Dividing ownership between teams focused on stability and those driving new functionality often leads to conflicting goals.

"The replacement team has every reason to declare victory early; the legacy team has every reason to keep the lights on and avoid change. They will pull in opposite directions, and the routing layer becomes a political battle instead of an engineering tool." – Palakorn Voramongkol, Software Engineer ^[4]

Without a migration lead to unify efforts, decisions about routing, cutover timing, and endpoint retirement are made in silos. This lack of coordination results in duplicated work, inconsistent assumptions, and decision-making bottlenecks. A single migration lead can resolve these issues by taking ownership of the migration map, defining cutover criteria, and ensuring legacy code is retired only after the new system is fully validated. While individual teams can still manage their respective codebases, the migration itself needs one person to steer the ship and maintain accountability.

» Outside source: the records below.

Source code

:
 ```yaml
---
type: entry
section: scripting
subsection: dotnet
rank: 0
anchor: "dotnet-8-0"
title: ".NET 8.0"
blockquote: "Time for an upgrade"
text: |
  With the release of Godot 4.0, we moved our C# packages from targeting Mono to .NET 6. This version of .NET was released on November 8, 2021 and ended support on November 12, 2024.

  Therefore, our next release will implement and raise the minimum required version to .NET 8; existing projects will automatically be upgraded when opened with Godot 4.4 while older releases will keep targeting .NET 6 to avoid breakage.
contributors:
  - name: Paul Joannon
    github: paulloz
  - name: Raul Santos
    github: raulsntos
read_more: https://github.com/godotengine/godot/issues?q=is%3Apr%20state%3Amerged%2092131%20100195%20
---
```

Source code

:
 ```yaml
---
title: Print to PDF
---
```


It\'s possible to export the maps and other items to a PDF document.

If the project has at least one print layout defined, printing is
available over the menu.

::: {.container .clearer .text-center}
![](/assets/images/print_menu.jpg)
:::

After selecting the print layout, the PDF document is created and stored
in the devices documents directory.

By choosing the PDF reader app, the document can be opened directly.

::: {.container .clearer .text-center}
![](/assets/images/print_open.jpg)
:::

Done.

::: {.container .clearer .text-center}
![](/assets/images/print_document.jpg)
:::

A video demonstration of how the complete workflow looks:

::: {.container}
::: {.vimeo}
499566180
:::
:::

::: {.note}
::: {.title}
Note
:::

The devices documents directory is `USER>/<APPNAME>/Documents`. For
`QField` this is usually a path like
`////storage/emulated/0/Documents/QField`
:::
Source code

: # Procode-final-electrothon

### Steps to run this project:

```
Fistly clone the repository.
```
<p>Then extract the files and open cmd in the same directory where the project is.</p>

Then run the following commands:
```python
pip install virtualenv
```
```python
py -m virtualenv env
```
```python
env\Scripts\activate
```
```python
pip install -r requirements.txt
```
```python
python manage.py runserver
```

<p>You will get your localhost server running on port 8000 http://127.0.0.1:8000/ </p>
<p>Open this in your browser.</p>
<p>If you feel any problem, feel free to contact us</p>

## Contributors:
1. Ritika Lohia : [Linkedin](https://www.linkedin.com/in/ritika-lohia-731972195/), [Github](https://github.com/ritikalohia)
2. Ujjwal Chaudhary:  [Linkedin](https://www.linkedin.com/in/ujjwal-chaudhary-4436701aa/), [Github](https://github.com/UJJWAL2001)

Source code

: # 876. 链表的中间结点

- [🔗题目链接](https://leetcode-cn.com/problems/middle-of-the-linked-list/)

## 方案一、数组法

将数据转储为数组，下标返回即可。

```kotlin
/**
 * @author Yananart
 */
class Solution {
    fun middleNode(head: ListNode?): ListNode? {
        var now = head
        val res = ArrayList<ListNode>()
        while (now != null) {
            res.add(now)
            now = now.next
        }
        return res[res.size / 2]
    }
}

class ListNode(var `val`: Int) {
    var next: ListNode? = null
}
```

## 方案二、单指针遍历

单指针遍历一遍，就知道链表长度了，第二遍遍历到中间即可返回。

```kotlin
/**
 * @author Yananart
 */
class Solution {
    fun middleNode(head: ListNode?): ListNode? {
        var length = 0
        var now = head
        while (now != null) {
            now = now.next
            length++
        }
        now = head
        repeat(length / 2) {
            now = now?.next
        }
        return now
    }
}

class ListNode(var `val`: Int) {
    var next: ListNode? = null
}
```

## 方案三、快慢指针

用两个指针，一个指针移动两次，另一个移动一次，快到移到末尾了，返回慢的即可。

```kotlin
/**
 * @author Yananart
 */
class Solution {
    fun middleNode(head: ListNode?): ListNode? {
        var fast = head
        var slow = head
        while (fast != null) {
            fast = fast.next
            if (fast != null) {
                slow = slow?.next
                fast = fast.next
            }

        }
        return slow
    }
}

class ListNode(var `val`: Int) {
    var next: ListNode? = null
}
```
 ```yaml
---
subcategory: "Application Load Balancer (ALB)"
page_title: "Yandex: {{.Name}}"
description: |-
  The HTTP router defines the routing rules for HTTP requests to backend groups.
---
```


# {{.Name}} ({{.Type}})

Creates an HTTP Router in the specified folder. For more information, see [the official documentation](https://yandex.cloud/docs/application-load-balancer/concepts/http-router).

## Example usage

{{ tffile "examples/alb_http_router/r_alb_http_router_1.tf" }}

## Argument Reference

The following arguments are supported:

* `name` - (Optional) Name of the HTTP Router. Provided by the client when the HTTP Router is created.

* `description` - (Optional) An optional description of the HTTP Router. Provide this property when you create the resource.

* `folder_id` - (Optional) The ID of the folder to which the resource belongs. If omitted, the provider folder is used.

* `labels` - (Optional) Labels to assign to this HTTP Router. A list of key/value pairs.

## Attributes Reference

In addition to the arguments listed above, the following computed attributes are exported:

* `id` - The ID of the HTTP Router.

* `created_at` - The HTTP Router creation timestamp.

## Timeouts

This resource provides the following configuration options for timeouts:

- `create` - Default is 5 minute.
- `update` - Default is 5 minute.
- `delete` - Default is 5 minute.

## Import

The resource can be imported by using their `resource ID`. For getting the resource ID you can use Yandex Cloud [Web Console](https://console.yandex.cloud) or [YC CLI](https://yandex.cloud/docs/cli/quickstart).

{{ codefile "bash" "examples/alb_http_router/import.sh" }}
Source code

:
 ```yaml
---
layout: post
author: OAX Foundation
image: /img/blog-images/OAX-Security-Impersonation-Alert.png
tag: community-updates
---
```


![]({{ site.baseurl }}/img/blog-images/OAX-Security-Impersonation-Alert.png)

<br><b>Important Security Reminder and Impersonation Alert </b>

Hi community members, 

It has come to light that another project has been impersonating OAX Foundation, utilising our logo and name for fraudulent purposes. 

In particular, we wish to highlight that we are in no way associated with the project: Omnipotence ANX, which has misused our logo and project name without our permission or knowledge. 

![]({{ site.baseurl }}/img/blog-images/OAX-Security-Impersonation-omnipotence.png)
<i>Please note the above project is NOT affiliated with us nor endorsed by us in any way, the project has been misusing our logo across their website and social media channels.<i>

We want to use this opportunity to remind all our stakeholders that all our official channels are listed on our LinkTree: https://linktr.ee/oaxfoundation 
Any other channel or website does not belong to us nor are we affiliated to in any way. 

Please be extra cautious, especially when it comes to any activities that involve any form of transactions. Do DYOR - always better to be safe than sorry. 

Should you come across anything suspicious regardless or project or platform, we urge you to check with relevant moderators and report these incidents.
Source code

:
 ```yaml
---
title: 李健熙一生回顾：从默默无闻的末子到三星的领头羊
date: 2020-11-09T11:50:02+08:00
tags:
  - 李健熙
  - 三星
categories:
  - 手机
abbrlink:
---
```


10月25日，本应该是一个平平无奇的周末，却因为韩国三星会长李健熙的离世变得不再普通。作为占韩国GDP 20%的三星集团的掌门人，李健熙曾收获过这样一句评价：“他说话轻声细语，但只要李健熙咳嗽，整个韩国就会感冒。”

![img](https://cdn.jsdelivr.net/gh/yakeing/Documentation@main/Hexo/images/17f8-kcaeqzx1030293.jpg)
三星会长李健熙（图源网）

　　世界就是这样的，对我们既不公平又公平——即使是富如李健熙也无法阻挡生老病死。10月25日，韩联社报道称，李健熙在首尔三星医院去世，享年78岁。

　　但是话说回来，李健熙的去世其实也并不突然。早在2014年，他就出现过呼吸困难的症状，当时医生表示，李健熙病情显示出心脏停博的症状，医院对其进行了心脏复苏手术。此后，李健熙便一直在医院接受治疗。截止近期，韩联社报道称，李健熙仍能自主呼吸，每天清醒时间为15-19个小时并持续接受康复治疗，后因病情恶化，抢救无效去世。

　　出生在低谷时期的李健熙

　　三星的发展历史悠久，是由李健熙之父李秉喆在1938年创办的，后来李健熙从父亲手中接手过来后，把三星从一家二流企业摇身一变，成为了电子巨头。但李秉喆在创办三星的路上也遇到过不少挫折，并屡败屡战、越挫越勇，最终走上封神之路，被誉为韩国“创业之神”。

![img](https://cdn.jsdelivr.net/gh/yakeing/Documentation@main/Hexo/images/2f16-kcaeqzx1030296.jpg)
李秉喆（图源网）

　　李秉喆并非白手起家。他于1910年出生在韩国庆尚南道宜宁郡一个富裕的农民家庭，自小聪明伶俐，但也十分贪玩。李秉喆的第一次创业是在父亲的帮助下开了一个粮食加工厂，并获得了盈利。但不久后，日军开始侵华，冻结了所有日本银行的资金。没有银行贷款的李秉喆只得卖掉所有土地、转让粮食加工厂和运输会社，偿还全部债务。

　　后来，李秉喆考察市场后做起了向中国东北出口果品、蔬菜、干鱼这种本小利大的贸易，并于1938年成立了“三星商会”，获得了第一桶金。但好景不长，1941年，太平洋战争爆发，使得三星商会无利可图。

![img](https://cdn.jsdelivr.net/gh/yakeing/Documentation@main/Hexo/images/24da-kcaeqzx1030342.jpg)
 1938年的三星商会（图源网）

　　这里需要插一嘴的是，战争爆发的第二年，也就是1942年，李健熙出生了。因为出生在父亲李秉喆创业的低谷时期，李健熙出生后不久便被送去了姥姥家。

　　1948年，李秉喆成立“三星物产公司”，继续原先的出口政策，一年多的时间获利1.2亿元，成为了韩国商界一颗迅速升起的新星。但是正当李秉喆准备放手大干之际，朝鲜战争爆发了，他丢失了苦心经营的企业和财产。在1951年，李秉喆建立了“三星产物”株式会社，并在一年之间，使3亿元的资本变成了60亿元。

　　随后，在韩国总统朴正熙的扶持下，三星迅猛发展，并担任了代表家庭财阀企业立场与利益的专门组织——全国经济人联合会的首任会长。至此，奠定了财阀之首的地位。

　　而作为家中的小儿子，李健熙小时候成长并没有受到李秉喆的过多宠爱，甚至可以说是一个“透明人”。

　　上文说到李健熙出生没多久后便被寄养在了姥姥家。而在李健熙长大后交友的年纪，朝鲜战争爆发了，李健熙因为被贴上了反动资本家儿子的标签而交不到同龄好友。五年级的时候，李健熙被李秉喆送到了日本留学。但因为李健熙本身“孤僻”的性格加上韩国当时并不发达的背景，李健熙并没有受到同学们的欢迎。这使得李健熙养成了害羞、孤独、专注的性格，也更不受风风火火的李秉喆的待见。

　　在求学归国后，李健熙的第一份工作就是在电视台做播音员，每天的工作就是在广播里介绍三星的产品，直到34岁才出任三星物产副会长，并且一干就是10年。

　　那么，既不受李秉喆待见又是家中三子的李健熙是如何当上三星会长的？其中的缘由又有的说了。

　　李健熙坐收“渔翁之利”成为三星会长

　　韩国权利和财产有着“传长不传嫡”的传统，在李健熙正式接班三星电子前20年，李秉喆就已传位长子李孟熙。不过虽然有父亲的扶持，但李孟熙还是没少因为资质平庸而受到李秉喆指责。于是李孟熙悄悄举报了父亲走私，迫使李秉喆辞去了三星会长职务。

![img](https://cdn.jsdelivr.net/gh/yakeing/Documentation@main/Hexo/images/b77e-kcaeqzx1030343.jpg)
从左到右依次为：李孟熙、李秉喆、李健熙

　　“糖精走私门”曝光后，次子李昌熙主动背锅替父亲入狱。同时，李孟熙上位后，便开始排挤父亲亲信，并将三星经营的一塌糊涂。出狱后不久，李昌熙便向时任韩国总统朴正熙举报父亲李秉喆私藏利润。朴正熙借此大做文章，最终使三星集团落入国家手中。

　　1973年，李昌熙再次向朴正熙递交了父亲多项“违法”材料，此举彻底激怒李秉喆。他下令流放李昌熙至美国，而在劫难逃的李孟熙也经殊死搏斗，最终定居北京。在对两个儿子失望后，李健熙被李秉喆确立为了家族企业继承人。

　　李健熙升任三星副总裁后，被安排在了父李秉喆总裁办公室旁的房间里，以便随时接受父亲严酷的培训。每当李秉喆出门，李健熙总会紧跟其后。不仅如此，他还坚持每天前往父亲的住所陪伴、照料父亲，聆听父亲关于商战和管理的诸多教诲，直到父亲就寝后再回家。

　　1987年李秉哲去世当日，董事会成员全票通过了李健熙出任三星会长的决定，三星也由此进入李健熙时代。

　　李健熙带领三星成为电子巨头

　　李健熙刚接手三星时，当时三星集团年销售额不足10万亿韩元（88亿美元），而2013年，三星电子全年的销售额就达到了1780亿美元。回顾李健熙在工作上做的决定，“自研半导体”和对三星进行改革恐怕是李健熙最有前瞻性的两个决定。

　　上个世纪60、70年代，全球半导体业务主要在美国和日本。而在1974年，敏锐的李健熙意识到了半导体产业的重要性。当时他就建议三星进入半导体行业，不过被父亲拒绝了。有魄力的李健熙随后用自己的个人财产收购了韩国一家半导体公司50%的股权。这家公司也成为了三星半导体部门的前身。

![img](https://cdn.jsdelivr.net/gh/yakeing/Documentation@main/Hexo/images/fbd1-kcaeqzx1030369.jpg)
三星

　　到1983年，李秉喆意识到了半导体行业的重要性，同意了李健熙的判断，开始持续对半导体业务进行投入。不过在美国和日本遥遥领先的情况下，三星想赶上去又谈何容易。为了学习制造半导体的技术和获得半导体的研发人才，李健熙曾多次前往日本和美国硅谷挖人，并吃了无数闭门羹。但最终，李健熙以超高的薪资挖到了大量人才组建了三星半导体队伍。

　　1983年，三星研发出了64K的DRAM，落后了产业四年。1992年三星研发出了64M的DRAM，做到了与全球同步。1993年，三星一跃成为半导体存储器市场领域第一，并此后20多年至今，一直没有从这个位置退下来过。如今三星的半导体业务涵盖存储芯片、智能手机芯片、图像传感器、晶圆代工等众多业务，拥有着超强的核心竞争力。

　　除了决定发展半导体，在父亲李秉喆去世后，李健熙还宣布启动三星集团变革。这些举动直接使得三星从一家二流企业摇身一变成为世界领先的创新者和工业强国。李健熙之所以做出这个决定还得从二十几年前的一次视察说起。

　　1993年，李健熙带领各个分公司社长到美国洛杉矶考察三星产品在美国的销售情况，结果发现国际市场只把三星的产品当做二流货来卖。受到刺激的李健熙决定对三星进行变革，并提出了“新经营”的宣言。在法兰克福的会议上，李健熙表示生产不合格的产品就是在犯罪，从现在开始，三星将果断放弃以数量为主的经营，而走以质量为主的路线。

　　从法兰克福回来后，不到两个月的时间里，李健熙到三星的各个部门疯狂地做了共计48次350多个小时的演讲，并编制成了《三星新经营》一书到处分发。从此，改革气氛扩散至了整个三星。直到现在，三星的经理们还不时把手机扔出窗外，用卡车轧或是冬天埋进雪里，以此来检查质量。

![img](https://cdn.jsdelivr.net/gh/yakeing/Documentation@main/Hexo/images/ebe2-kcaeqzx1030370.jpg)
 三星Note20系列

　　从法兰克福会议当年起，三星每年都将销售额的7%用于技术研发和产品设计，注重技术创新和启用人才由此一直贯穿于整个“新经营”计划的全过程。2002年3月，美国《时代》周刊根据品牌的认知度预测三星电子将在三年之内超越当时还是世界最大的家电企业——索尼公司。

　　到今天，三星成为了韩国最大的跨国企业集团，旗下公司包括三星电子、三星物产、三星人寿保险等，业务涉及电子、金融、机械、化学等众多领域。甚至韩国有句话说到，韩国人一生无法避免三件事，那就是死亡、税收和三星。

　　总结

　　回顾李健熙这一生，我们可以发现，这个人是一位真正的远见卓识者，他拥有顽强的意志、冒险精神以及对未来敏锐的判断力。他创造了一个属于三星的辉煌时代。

How Context Gets Lost Across Teams and How to Prevent It

Long migrations often involve developer turnover and frequent handoffs, which can erode institutional knowledge. Each transition risks losing critical context, such as why certain boundaries exist or why specific fields were mapped in a particular way. Without clear documentation, new developers are left guessing – and those guesses often lead to compounding mistakes.

To combat this, adopt two documentation practices:

• Maintain a root-level migration.md file that lists every route, database table, and integration, along with its status and owner.
• Use concise Architecture Decision Records (ADRs) to document the reasoning behind key decisions. These don’t need to be lengthy – just a few sentences explaining the "why" behind a choice can save hours of future rework.

Another effective strategy is the "scream test", which involves temporarily disabling a legacy connection to uncover undocumented dependencies. While blunt, this method reliably exposes hidden integrations that written records often miss. By addressing these gaps, teams can make better migration decisions that prioritize what matters most to the business.

Making Migration Decisions Based on Business Impact, Not Just Tech Debt

While technical debt is a useful internal concept, it’s not always the best guide for migration sequencing. Focusing on the messiest or oldest code first often results in teams spending significant time on endpoints that provide little business value. The migration appears active, but its impact goes unnoticed.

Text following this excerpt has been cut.